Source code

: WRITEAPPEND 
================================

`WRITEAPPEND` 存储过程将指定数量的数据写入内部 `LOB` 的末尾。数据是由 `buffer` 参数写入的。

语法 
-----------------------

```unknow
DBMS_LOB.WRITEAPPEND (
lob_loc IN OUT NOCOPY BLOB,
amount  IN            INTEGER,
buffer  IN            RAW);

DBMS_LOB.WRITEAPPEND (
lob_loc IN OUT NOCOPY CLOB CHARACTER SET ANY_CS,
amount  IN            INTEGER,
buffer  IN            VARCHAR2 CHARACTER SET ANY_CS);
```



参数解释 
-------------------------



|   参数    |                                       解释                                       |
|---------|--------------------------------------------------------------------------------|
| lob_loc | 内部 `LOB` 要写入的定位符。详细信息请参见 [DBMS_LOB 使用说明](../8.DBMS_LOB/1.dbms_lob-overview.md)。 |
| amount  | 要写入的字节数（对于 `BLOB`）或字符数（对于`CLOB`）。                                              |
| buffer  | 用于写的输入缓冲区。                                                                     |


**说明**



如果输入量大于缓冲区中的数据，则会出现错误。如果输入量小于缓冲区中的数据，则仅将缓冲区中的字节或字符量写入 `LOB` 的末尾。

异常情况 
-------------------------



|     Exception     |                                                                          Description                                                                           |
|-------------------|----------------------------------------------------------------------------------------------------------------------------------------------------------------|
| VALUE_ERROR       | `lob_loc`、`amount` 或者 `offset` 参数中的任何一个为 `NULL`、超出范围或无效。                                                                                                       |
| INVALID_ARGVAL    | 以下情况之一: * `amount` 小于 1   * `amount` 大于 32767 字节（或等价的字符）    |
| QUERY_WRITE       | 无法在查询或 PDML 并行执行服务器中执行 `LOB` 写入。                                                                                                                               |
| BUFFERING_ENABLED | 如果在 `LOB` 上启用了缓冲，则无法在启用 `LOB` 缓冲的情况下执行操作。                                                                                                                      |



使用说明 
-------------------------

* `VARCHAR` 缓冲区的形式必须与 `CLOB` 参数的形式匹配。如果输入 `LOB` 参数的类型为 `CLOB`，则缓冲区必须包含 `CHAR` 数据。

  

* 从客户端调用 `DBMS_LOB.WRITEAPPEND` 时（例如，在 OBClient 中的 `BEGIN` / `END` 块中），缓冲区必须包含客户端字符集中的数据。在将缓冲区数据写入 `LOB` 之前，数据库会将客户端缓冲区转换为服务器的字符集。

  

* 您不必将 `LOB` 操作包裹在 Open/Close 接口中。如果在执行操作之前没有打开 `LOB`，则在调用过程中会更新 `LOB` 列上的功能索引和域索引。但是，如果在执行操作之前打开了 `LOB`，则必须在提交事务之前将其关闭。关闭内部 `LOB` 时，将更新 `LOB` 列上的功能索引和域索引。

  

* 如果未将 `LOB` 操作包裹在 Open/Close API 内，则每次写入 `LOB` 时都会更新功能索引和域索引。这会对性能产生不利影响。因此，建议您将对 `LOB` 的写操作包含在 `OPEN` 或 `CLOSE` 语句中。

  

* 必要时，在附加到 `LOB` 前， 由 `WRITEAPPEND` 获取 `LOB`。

▸ Exercise brief:
Check each line in the records above for the word "CLOB". Return those that have it.

▸ Exercise result:
lob_loc IN OUT NOCOPY CLOB CHARACTER SET ANY_CS,
| amount  | 要写入的字节数（对于 `BLOB`）或字符数（对于`CLOB`）。                                              |
* `VARCHAR` 缓冲区的形式必须与 `CLOB` 参数的形式匹配。如果输入 `LOB` 参数的类型为 `CLOB`，则缓冲区必须包含 `CHAR` 数据。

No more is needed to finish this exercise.